A little later we found out Karen was also working nights and weekends in her small corner condo, writing a book based on her experiences during her six years as an inmate in a full-custody women’s prison.
Karen was surprisingly candid with us about her past. A suburban mother of two and an outdoor enthusiast, she’d been on a skiing trip on Mount Hood with her husband, Tom, one day in March 2003. On the way home that evening, there was an auto accident; Karen was driving, and she was intoxicated.
When she regained consciousness, Karen learned she had 20 broken bones. And Tom was dead. And so was the woman driving the other car.
After multiple surgeries and many months of physical therapy for her injuries, Karen was convicted of second-degree manslaughter and sent to the Coffee Creek Correctional Facility south of Portland. When we met her, she’d been out for barely three years.
Karen wanted to write a self-help guide for people like her who suddenly found themselves swallowed by a harsh, unfamiliar correctional system. Although she knew that Cynthia and I had both made our livings writing and editing, Karen never asked us for advice, never asked us to read her manuscript; she already had an editor who had been reviewing her work.
But I remember vividly the day I saw Karen in the driveway, and she vented angrily about that editor, who had just informed her that all this time she’d been writing the wrong book—that, rather than an impersonal self-help guide, Karen ought to be working on an intimate, revealing memoir, one that dealt directly with the horror of what she had done and her efforts to make it right.
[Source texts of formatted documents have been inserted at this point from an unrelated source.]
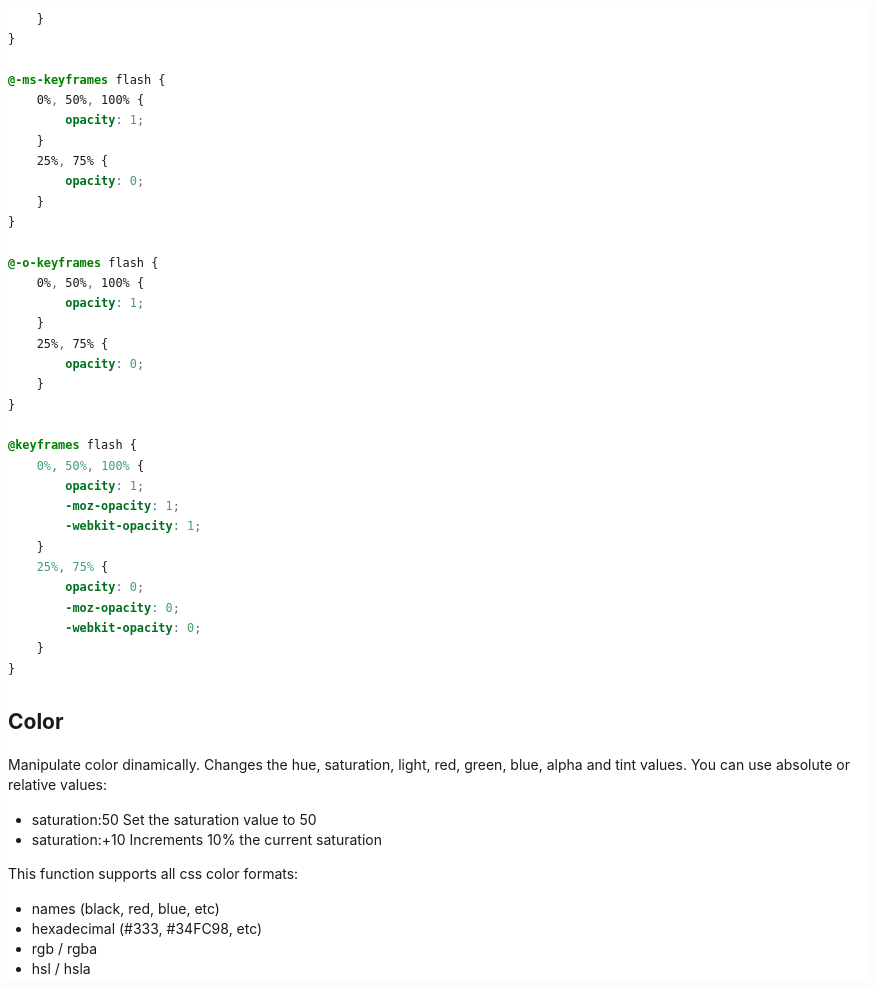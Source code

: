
 ```css
	}
}

@-ms-keyframes flash {
	0%, 50%, 100% {
		opacity: 1;
	}
	25%, 75% {
		opacity: 0;
	}
}

@-o-keyframes flash {
	0%, 50%, 100% {
		opacity: 1;
	}
	25%, 75% {
		opacity: 0;
	}
}

@keyframes flash {
	0%, 50%, 100% {
		opacity: 1;
		-moz-opacity: 1;
		-webkit-opacity: 1;
	}
	25%, 75% {
		opacity: 0;
		-moz-opacity: 0;
		-webkit-opacity: 0;
	}
}
```


Color
-----

Manipulate color dinamically. Changes the hue, saturation, light, red, green, blue, alpha and tint values.
You can use absolute or relative values:

* saturation:50  Set the saturation value to 50
* saturation:+10  Increments 10% the current saturation

This function supports all css color formats:

* names (black, red, blue, etc)
* hexadecimal (#333, #34FC98, etc)
* rgb / rgba
* hsl / hsla
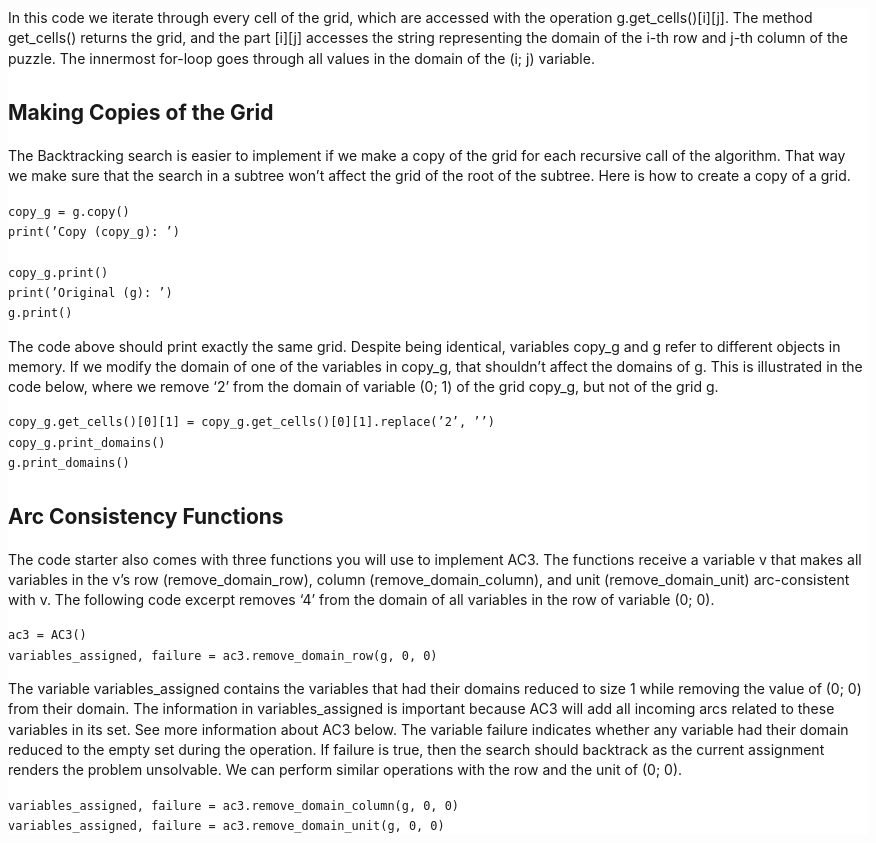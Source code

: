 In this code we iterate through every cell of the grid, which are accessed with the operation g.get_cells()[i][j].
The method get_cells() returns the grid, and the part [i][j] accesses the string representing the domain
of the i-th row and j-th column of the puzzle. The innermost for-loop goes through all values in the domain
of the (i; j) variable.

## Making Copies of the Grid
The Backtracking search is easier to implement if we make a copy of the grid for each recursive call of the
algorithm. That way we make sure that the search in a subtree won’t affect the grid of the root of the
subtree. Here is how to create a copy of a grid.

```
copy_g = g.copy()
print(’Copy (copy_g): ’)

copy_g.print()
print(’Original (g): ’)
g.print()
```

The code above should print exactly the same grid. Despite being identical, variables copy_g and g refer to
different objects in memory. If we modify the domain of one of the variables in copy_g, that shouldn’t affect
the domains of g. This is illustrated in the code below, where we remove ‘2’ from the domain of variable
(0; 1) of the grid copy_g, but not of the grid g.

```
copy_g.get_cells()[0][1] = copy_g.get_cells()[0][1].replace(’2’, ’’)
copy_g.print_domains()
g.print_domains()
```

## Arc Consistency Functions
The code starter also comes with three functions you will use to implement AC3. The functions receive a
variable v that makes all variables in the v’s row (remove_domain_row), column (remove_domain_column),
and unit (remove_domain_unit) arc-consistent with v. The following code excerpt removes ‘4’ from the
domain of all variables in the row of variable (0; 0).
```
ac3 = AC3()
variables_assigned, failure = ac3.remove_domain_row(g, 0, 0)
```

The variable variables_assigned contains the variables that had their domains reduced to size 1 while
removing the value of (0; 0) from their domain. The information in variables_assigned is important
because AC3 will add all incoming arcs related to these variables in its set. See more information about
AC3 below. The variable failure indicates whether any variable had their domain reduced to the empty
set during the operation. If failure is true, then the search should backtrack as the current assignment
renders the problem unsolvable. We can perform similar operations with the row and the unit of (0; 0).
```
variables_assigned, failure = ac3.remove_domain_column(g, 0, 0)
variables_assigned, failure = ac3.remove_domain_unit(g, 0, 0)
```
“Falling: Hard Lessons and the Redemption of the Woman Next Door” is that memoir, a detailed chronology of Karen’s life before, during, and after her incarceration.
Her skills as a reporter are remarkable; throughout her confinement, Karen had filled notebooks and scraps of paper with notes about her experiences and feelings, and especially about the women inmates she came to know so well. Her writing is not flashy, but her descriptions are solid, and she is adept placing the reader at the always-unpleasant center of life inside a penitentiary.
However, this is neither a “Chained Heat”-style grindhouse potboiler nor an “Orange Is the New Black”-type dark comedy. (Regrettably, the publisher opted to include a comparison to “Orange” in the book’s cover blurb.) The drama here rarely involves physical violence; rather, the conflict in “Falling” occurs mostly within Karen’s mind and spirit as she comes to terms with her crime and the suffering she has caused to the families of her victims and to her own daughters.
“Falling” is also the story of how the very act of writing about one’s actions and experiences can help the writer—as much as the reader—understand what it all means. Near the end, Karen details her struggle with turning a self-help book into something so raw and confessional. There’s little self-pity here; instead, it is Karen’s journey from self-loathing to self-awareness—a journey she admits is unending—that makes the book so valuable.
Cynthia and I moved from Ashland to nearby Talent in 2016, but we’ve kept in touch with Karen. She came to several gigs when my band was performing prior to the pandemic, and since “Falling” was published in February I’ve emailed her several times to tell her how much I loved the book.
And to tell her that her editor was right.